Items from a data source

▶

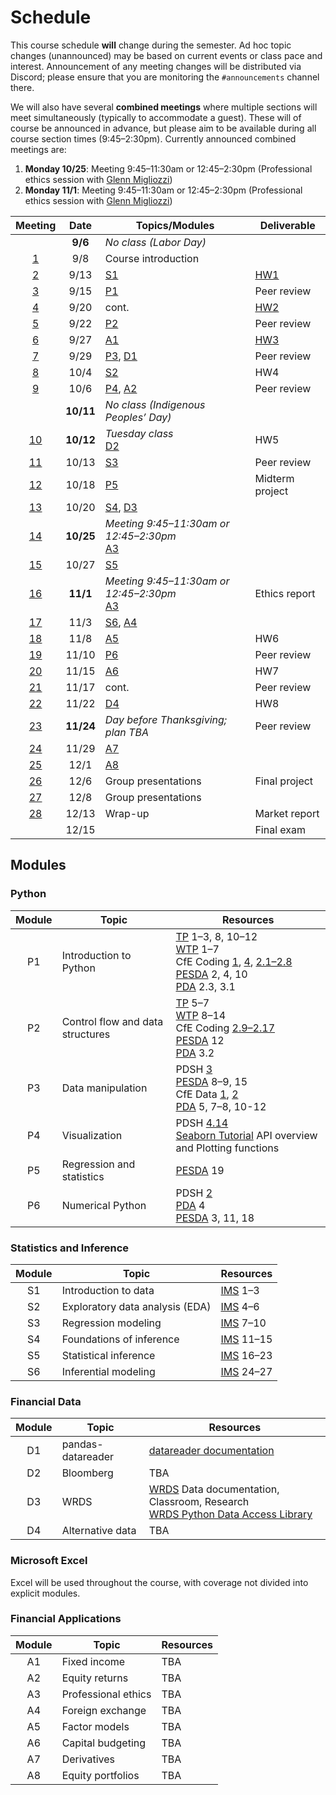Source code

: # Schedule

This course schedule **will** change during the semester. Ad hoc topic changes (unannounced) may be based on current events or class pace and interest. Announcement of any meeting changes will be distributed via Discord; please ensure that you are monitoring the `#announcements` channel there.

We will also have several **combined meetings** where multiple sections will meet simultaneously (typically to accommodate a guest). These will of course be announced in advance, but please aim to be available during all course section times (9:45–2:30pm). Currently announced combined meetings are:
1. **Monday 10/25**: Meeting 9:45–11:30am or 12:45–2:30pm (Professional ethics session with [Glenn Migliozzi](https://www.babson.edu/academics/faculty/faculty-profiles/glenn-migliozzi.php))
2. **Monday 11/1**: Meeting 9:45–11:30am or 12:45–2:30pm (Professional ethics session with [Glenn Migliozzi](https://www.babson.edu/academics/faculty/faculty-profiles/glenn-migliozzi.php))


| Meeting | Date   | Topics/Modules                         | Deliverable       |
| :--: | :-------: | -------------------------------------- | ----------------- |
|      | **9/6**   |  *No class (Labor Day)*                |                   |
|   [1](https://babson.instructure.com/courses/3272573/pages/meeting-1)   |   9/8     |   Course introduction                  |                   |
|   [2](https://babson.instructure.com/courses/3272573/pages/meeting-2)   |   9/13    |   [S1](#statistics-and-inference)      |       [HW1](https://babson.instructure.com/courses/3272573/assignments/34318247)         |
|   [3](https://babson.instructure.com/courses/3272573/pages/meeting-3)   |   9/15    |   [P1](#python)                        |   Peer review     |
|   [4](https://babson.instructure.com/courses/3272573/pages/meeting-4)   |   9/20    |   cont.                                |       [HW2](https://babson.instructure.com/courses/3272573/assignments/34399970)         |
|   [5](https://babson.instructure.com/courses/3272573/pages/meeting-5)   |   9/22    |   [P2](#python)                        |   Peer review     |
|   [6](https://babson.instructure.com/courses/3272573/pages/meeting-6)   |   9/27    |   [A1](#financial-applications)        |       [HW3](https://babson.instructure.com/courses/3272573/assignments/34440476)         |
|   [7](https://babson.instructure.com/courses/3272573/pages/meeting-7)   |   9/29    |   [P3](#python), [D1](#financial-data) |   Peer review     |
|   [8](https://babson.instructure.com/courses/3272573/pages/meeting-8)   |   10/4    |   [S2](#statistics-and-inference)      |       HW4         |
|   [9](https://babson.instructure.com/courses/3272573/pages/meeting-9)   |   10/6    |   [P4](#python), [A2](#financial-applications)  | Peer review  |
|                                                                         | **10/11** |  *No class (Indigenous Peoples’ Day)*  |                   |
|  [10](https://babson.instructure.com/courses/3272573/pages/meeting-10)  | **10/12** |  *Tuesday class* <br> [D2](#financial-data)  | HW5         |
|  [11](https://babson.instructure.com/courses/3272573/pages/meeting-11)  |   10/13   |   [S3](#statistics-and-inference)      |   Peer review     |
|  [12](https://babson.instructure.com/courses/3272573/pages/meeting-12)  |   10/18   |   [P5](#python)                        |  Midterm project  |
|  [13](https://babson.instructure.com/courses/3272573/pages/meeting-13)  |   10/20   |   [S4](#statistics-and-inference), [D3](#financial-data) | |
|  [14](https://babson.instructure.com/courses/3272573/pages/meeting-14)  | **10/25** |  *Meeting 9:45–11:30am or 12:45–2:30pm* <br> [A3](#financial-applications)  |  |
|  [15](https://babson.instructure.com/courses/3272573/pages/meeting-15)  |   10/27   |   [S5](#statistics-and-inference)      |                   |
|  [16](https://babson.instructure.com/courses/3272573/pages/meeting-16)  | **11/1**  |  *Meeting 9:45–11:30am or 12:45–2:30pm* <br> [A3](#financial-applications)  |  Ethics report  |
|  [17](https://babson.instructure.com/courses/3272573/pages/meeting-17)  |   11/3    |   [S6](#statistics-and-inference), [A4](#financial-applications)  |  |
|  [18](https://babson.instructure.com/courses/3272573/pages/meeting-18)  |   11/8    |   [A5](#financial-applications)        |       HW6         |
|  [19](https://babson.instructure.com/courses/3272573/pages/meeting-19)  |   11/10   |   [P6](#python)                        |   Peer review     |
|  [20](https://babson.instructure.com/courses/3272573/pages/meeting-20)  |   11/15   |   [A6](#financial-applications)        |       HW7         |
|  [21](https://babson.instructure.com/courses/3272573/pages/meeting-21)  |   11/17   |   cont.                                |   Peer review     |
|  [22](https://babson.instructure.com/courses/3272573/pages/meeting-22)  |   11/22   |   [D4](#financial-data)                |       HW8         |
|  [23](https://babson.instructure.com/courses/3272573/pages/meeting-23)  | **11/24** |  *Day before Thanksgiving; plan TBA*   |   Peer review     |
|  [24](https://babson.instructure.com/courses/3272573/pages/meeting-24)  |   11/29   |   [A7](#financial-applications)        |                   |
|  [25](https://babson.instructure.com/courses/3272573/pages/meeting-25)  |   12/1    |   [A8](#financial-applications)        |                   |
|  [26](https://babson.instructure.com/courses/3272573/pages/meeting-26)  |   12/6    |   Group presentations                  |  Final project    |
|  [27](https://babson.instructure.com/courses/3272573/pages/meeting-27)  |   12/8    |   Group presentations                  |                   |
|  [28](https://babson.instructure.com/courses/3272573/pages/meeting-28)  |   12/13   |   Wrap-up                              |  Market report    |
|                                                                         |   12/15   |                                        |  Final exam       |

## Modules
### Python

| Module | Topic                                | Resources             |
| :----: | ------------------------------------ | --------------------- |
|   P1   |  Introduction to Python              | [TP](https://greenteapress.com/wp/think-python-2e/) 1–3, 8, 10–12 <br> [WTP](https://jakevdp.github.io/WhirlwindTourOfPython/) 1–7 <br> CfE Coding [1](https://aeturrell.github.io/coding-for-economists/code-preliminaries.html), [4](https://aeturrell.github.io/coding-for-economists/code-where.html), [2.1–2.8](https://aeturrell.github.io/coding-for-economists/code-basics.html) <br> [PESDA](https://www.kevinsheppard.com/teaching/python/notes/) 2, 4, 10 <br> [PDA](https://amzn.to/3joJQAa) 2.3, 3.1  |
|   P2   |  Control flow and data structures    | [TP](https://greenteapress.com/wp/think-python-2e/) 5–7 <br> [WTP](https://jakevdp.github.io/WhirlwindTourOfPython/) 8–14 <br> CfE Coding [2.9–2.17](https://aeturrell.github.io/coding-for-economists/code-basics.html) <br> [PESDA](https://www.kevinsheppard.com/teaching/python/notes/) 12 <br> [PDA](https://amzn.to/3joJQAa) 3.2  |
|   P3   |  Data manipulation                   | PDSH [3](https://jakevdp.github.io/PythonDataScienceHandbook/index.html#3.-Data-Manipulation-with-Pandas) <br> [PESDA](https://www.kevinsheppard.com/teaching/python/notes/) 8–9, 15 <br> CfE Data [1](https://aeturrell.github.io/coding-for-economists/data-analysis-quickstart.html), [2](https://aeturrell.github.io/coding-for-economists/data-intro.html) <br> [PDA](https://amzn.to/3joJQAa) 5, 7–8, 10-12  |
|   P4   |  Visualization                       | PDSH [4.14](https://jakevdp.github.io/PythonDataScienceHandbook/04.14-visualization-with-seaborn.html)  <br>  [Seaborn Tutorial](https://seaborn.pydata.org/tutorial.html) API overview and Plotting functions |
|   P5   |  Regression and statistics           |  [PESDA](https://www.kevinsheppard.com/teaching/python/notes/) 19                     |
|   P6   |  Numerical Python                    | PDSH [2](https://jakevdp.github.io/PythonDataScienceHandbook/index.html#2.-Introduction-to-NumPy)  <br> [PDA](https://amzn.to/3joJQAa) 4 <br> [PESDA](https://www.kevinsheppard.com/teaching/python/notes/) 3, 11, 18   |

### Statistics and Inference

| Module | Topic                                | Resources             |
| :----: | ------------------------------------ | --------------------- |
|   S1   |  Introduction to data                |  [IMS](https://openintro-ims.netlify.app) 1–3              |
|   S2   |  Exploratory data analysis (EDA)     |  [IMS](https://openintro-ims.netlify.app) 4–6              |
|   S3   |  Regression modeling                 |  [IMS](https://openintro-ims.netlify.app) 7–10             |
|   S4   |  Foundations of inference            |  [IMS](https://openintro-ims.netlify.app) 11–15            |
|   S5   |  Statistical inference               |  [IMS](https://openintro-ims.netlify.app) 16–23            |
|   S6   |  Inferential modeling                |  [IMS](https://openintro-ims.netlify.app) 24–27            |

### Financial Data

| Module | Topic                                | Resources             |
| :----: | ------------------------------------ | --------------------- |
|   D1   |  pandas-datareader                   | [datareader documentation](https://pydata.github.io/pandas-datareader/) |
|   D2   |  Bloomberg                           | TBA                   |
|   D3   |  WRDS                                | [WRDS](http://wrds.wharton.upenn.edu/) Data documentation, Classroom, Research <br> [WRDS Python Data Access Library](https://github.com/wharton/wrds) |
|   D4   |  Alternative data                    | TBA                   |


### Microsoft Excel

Excel will be used throughout the course, with coverage not divided into explicit modules.

### Financial Applications

| Module | Topic                                | Resources             |
| :----: | ------------------------------------ | --------------------- |
|   A1   |  Fixed income                        |   TBA                 |
|   A2   |  Equity returns                      |   TBA                 |
|   A3   |  Professional ethics                 |   TBA                 |
|   A4   |  Foreign exchange                    |   TBA                 |
|   A5   |  Factor models                       |   TBA                 |
|   A6   |  Capital budgeting                   |   TBA                 |
|   A7   |  Derivatives                         |   TBA                 |
|   A8   |  Equity portfolios                   |   TBA                 |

◀

Look above for the line that contains "### Microsoft Excel". That line and every line after it through the end of the data must be written out exactly, with nothing else.

### Microsoft Excel

Excel will be used throughout the course, with coverage not divided into explicit modules.

### Financial Applications

| Module | Topic                                | Resources             |
| :----: | ------------------------------------ | --------------------- |
|   A1   |  Fixed income                        |   TBA                 |
|   A2   |  Equity returns                      |   TBA                 |
|   A3   |  Professional ethics                 |   TBA                 |
|   A4   |  Foreign exchange                    |   TBA                 |
|   A5   |  Factor models                       |   TBA                 |
|   A6   |  Capital budgeting                   |   TBA                 |
|   A7   |  Derivatives                         |   TBA                 |
|   A8   |  Equity portfolios                   |   TBA                 |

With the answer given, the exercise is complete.